● WHAT YOU SHOULD DO
Copy out every line of the data that has the word "mensaje" somewhere in it.

*** Opening DATA TO EXAMINE ***

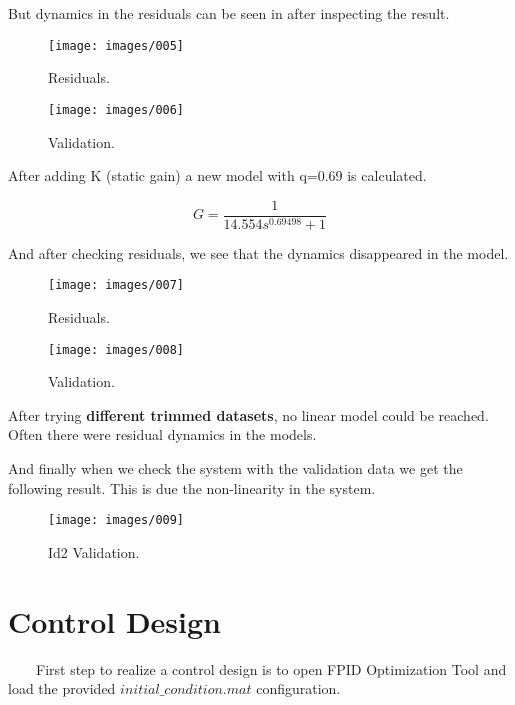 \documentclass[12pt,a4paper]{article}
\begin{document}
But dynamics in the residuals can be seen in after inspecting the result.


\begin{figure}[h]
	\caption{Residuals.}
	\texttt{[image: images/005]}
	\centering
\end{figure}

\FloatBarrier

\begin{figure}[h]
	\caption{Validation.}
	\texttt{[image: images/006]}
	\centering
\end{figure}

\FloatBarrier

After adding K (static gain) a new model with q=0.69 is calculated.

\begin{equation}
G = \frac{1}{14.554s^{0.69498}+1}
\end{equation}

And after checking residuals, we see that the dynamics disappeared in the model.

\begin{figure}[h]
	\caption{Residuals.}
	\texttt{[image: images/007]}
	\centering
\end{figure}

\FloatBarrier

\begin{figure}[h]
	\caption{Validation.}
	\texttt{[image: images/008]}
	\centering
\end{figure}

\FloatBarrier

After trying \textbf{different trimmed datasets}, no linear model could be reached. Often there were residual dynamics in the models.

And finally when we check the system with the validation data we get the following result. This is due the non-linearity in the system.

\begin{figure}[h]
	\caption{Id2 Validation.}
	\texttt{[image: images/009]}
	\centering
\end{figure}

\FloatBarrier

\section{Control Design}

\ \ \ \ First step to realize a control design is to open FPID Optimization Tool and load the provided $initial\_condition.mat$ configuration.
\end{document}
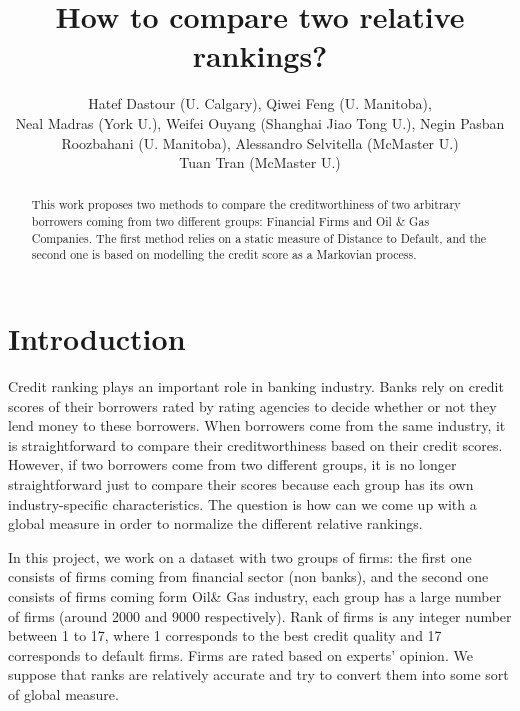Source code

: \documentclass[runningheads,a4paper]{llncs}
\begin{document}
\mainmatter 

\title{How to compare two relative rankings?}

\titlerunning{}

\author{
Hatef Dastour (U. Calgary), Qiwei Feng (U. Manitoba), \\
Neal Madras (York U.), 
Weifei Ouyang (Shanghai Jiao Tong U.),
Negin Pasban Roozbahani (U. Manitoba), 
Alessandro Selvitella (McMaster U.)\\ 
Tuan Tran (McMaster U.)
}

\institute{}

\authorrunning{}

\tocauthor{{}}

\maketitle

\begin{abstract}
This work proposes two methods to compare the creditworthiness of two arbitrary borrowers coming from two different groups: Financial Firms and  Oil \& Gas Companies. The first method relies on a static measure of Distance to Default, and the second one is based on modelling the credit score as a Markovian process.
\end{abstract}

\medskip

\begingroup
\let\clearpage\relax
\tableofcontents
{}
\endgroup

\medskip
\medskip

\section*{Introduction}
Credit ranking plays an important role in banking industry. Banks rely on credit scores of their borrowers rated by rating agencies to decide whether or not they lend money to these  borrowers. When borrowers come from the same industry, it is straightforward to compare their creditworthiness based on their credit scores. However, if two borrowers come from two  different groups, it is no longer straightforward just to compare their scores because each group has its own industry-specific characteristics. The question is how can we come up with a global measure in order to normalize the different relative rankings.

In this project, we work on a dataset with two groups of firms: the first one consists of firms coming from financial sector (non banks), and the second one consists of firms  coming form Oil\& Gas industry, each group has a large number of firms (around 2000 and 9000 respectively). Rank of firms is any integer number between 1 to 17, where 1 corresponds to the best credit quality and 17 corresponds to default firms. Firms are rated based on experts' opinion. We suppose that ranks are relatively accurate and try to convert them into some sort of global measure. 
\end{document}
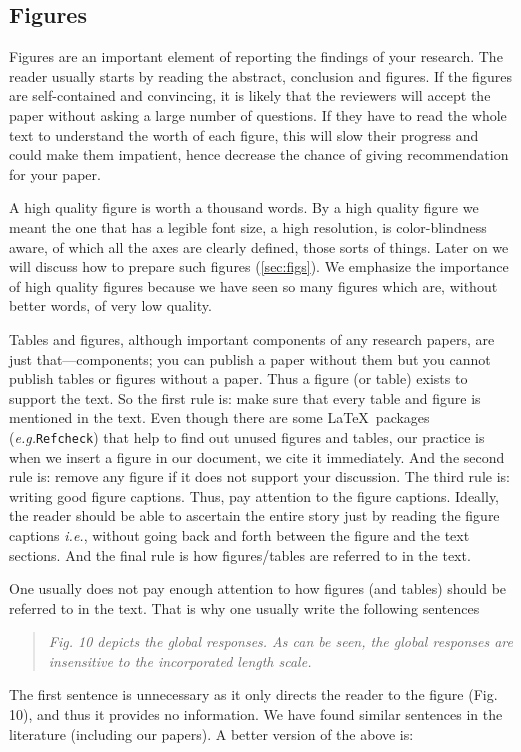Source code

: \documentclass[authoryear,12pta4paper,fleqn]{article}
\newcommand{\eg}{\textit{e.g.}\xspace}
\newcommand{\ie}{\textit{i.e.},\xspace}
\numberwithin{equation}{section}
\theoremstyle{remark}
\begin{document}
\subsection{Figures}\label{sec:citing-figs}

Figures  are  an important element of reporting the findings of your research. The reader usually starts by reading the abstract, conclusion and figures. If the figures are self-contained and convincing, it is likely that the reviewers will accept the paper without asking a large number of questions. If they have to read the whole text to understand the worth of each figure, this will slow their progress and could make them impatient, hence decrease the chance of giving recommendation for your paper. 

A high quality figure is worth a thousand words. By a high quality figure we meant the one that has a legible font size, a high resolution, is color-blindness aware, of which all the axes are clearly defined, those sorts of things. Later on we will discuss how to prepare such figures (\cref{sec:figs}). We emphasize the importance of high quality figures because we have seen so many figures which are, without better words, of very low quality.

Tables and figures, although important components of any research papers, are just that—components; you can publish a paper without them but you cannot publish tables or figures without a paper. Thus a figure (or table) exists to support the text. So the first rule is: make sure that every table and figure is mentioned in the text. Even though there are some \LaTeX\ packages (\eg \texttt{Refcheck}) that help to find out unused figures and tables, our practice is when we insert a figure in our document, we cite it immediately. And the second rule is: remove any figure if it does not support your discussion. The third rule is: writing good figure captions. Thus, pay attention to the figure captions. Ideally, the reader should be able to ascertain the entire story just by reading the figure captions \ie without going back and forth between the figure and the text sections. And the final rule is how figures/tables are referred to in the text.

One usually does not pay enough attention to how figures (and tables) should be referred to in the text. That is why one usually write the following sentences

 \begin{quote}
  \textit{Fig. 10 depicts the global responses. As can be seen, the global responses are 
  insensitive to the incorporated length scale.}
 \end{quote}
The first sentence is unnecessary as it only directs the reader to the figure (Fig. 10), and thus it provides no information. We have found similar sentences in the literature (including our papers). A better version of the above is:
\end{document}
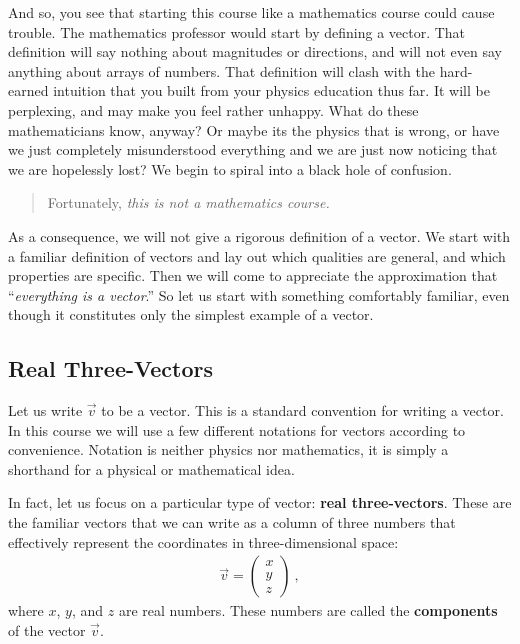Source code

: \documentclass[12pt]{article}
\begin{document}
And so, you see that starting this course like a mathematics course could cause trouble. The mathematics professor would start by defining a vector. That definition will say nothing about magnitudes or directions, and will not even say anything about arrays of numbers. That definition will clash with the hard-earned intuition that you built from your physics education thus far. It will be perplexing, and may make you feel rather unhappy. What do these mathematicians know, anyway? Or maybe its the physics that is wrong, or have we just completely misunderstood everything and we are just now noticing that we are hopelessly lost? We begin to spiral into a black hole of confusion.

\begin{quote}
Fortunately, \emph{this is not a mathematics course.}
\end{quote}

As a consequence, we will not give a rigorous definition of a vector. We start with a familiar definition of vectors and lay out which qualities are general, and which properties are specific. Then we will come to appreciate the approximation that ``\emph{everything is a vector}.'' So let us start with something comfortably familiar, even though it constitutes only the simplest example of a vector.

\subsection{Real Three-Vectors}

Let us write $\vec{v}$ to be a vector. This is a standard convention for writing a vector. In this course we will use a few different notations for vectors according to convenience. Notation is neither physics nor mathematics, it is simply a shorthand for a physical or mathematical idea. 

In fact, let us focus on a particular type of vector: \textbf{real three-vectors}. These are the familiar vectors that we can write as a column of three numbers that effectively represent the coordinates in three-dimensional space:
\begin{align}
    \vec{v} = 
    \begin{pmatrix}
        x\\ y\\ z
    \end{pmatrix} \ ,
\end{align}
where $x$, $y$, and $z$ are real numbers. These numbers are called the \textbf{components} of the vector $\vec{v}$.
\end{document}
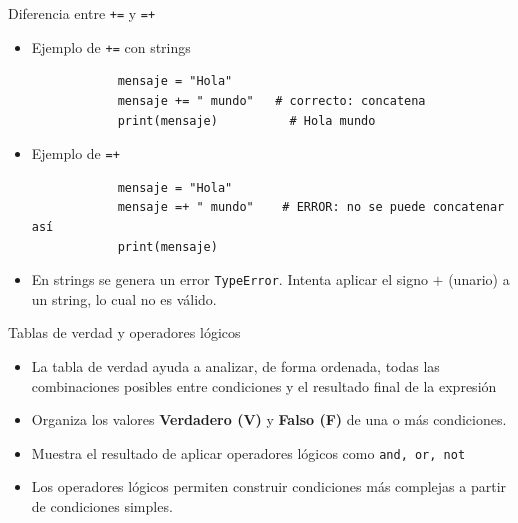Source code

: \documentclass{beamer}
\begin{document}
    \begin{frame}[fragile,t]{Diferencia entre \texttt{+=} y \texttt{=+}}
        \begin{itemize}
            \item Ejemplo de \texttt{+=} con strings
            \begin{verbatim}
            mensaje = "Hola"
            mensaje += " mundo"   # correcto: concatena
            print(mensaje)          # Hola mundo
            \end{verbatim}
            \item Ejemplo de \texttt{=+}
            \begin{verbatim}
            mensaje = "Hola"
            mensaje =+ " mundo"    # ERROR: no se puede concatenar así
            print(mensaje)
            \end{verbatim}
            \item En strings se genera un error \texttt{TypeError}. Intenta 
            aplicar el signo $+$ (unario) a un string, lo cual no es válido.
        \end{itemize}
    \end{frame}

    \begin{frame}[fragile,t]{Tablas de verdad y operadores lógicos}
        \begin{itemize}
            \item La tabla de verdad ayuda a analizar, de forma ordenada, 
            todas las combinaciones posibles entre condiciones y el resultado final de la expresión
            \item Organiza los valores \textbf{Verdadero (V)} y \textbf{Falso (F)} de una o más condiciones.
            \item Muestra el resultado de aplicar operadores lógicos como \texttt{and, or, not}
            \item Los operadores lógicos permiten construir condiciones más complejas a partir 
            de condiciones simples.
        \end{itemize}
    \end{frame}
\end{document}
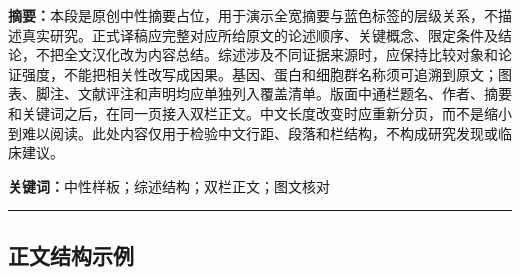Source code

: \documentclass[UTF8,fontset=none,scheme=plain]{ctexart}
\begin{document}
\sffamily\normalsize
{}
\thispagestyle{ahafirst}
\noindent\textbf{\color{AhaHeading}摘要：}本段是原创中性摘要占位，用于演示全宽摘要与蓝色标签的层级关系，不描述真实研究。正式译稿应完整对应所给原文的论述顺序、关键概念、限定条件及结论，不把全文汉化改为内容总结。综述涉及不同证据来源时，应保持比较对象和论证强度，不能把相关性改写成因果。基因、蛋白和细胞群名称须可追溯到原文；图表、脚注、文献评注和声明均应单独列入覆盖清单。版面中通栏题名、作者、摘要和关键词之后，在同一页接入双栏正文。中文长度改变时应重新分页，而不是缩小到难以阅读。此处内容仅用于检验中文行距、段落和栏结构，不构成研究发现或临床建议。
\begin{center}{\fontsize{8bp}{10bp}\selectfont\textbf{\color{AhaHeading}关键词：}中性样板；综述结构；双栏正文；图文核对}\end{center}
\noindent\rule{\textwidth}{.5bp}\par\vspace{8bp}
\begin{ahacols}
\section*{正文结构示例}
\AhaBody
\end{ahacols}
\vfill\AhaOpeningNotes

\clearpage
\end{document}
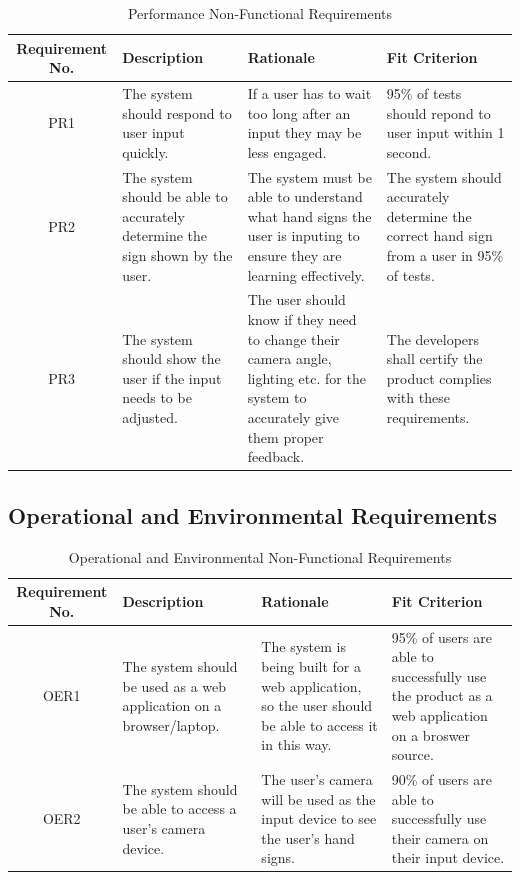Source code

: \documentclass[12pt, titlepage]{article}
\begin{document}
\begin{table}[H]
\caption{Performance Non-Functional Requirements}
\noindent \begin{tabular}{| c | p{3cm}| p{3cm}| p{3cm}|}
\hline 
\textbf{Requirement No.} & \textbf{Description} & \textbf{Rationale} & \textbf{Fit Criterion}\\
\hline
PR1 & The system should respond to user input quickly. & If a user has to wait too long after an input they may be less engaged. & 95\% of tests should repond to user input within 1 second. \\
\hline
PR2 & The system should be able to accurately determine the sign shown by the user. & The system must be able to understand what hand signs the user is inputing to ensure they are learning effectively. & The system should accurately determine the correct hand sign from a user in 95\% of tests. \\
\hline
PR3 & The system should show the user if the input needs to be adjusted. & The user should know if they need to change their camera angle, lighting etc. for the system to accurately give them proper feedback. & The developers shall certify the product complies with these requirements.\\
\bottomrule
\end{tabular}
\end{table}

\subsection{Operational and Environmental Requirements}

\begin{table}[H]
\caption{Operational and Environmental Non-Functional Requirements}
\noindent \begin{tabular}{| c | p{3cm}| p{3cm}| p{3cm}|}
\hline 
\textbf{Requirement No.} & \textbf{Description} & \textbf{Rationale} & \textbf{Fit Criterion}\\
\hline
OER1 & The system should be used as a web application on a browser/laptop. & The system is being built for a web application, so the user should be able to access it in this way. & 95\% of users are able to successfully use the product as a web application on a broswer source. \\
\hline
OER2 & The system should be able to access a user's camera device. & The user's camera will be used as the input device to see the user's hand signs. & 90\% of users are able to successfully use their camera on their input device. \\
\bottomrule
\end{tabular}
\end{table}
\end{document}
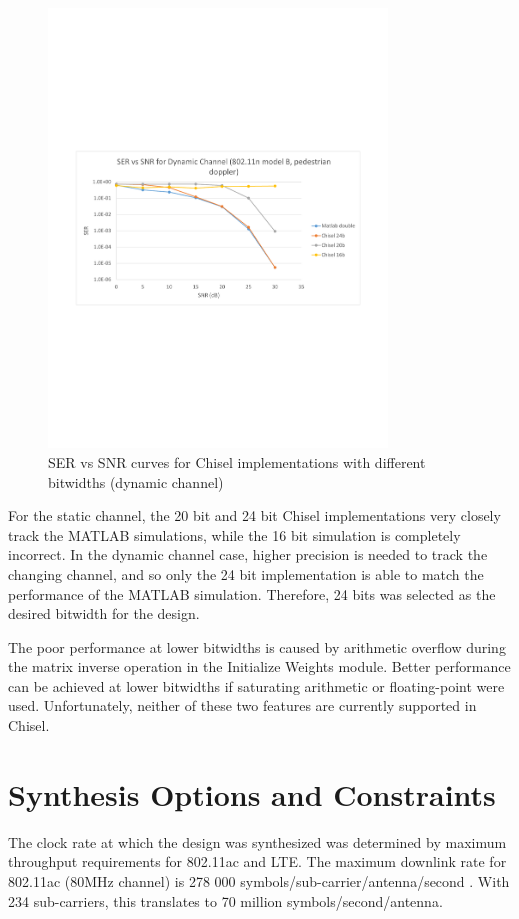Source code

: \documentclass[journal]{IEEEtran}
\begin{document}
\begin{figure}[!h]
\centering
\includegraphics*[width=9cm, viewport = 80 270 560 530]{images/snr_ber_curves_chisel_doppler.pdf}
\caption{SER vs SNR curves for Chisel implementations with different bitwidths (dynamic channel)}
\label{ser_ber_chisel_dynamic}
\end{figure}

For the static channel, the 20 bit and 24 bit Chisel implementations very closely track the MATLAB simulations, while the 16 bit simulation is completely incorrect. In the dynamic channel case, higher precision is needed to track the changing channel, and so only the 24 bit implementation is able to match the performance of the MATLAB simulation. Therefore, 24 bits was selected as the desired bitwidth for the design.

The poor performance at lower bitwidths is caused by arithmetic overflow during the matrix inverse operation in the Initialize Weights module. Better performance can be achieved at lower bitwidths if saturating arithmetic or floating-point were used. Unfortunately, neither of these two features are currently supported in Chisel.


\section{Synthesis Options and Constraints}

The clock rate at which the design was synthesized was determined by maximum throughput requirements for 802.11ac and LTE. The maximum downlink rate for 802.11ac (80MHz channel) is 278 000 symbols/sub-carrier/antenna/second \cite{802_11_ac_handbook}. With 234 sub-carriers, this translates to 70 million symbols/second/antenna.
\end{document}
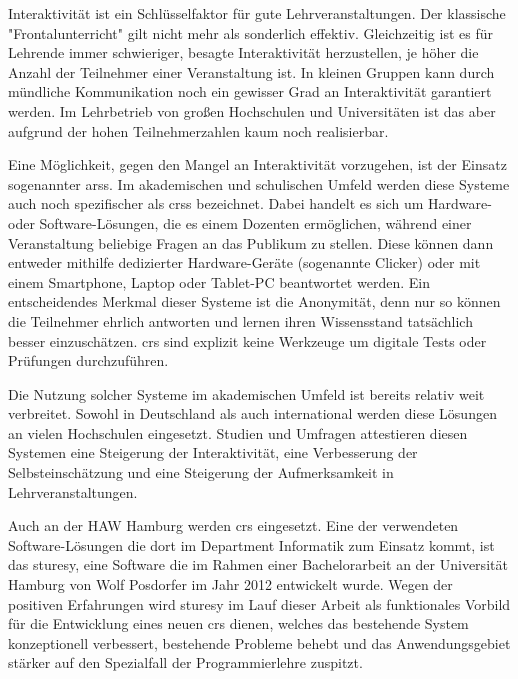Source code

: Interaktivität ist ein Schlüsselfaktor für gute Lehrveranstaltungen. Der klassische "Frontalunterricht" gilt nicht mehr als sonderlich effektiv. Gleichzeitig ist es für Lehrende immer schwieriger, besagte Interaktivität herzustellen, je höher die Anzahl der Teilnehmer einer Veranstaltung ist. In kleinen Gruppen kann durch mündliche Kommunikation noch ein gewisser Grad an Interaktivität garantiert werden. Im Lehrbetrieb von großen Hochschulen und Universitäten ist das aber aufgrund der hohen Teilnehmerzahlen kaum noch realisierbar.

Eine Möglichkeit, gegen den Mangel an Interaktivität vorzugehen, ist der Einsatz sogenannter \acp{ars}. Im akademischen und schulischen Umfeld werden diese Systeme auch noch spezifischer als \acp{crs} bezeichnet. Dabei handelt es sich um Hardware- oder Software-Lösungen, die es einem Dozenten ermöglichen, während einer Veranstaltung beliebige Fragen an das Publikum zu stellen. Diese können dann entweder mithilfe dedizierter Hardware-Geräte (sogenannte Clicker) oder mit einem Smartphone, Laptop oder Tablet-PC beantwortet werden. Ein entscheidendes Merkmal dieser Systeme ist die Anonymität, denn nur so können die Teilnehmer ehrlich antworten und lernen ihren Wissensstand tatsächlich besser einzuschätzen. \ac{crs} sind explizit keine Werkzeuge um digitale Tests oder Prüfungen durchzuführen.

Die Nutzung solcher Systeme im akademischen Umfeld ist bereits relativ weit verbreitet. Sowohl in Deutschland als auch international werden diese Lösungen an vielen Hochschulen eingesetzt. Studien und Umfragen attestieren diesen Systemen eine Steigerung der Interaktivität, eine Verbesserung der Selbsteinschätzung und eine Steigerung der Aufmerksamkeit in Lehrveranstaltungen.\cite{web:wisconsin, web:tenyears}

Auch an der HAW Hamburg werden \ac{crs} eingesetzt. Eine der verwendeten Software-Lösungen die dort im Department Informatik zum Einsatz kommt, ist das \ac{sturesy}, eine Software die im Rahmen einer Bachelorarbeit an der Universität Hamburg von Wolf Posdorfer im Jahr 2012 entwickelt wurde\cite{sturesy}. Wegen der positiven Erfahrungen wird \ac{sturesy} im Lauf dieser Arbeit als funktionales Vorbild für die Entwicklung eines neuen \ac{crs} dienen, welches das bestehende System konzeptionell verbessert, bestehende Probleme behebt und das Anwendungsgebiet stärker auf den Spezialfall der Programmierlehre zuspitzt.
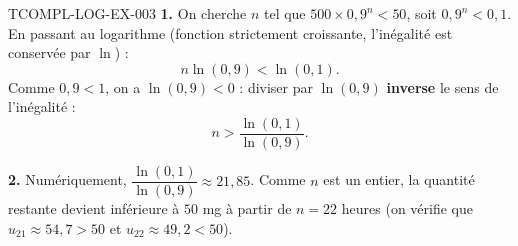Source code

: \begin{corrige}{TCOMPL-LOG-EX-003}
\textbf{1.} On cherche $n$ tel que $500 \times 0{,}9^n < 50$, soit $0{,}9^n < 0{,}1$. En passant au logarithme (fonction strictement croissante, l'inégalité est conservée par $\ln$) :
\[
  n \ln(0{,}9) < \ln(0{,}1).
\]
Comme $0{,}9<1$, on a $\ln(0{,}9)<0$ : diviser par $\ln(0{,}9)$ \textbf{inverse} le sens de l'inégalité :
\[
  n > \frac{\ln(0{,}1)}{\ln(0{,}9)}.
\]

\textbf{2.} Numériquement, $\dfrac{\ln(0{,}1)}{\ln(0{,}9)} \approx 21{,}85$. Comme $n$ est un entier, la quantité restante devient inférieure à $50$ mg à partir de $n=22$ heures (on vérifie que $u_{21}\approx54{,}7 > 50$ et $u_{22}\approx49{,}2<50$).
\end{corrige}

*** Closing DATA TO EXAMINE ***

● ANSWER SPACE
            mensaje = "Hola"
            mensaje += " mundo"   # correcto: concatena
            print(mensaje)          # Hola mundo
            mensaje = "Hola"
            mensaje =+ " mundo"    # ERROR: no se puede concatenar así
            print(mensaje)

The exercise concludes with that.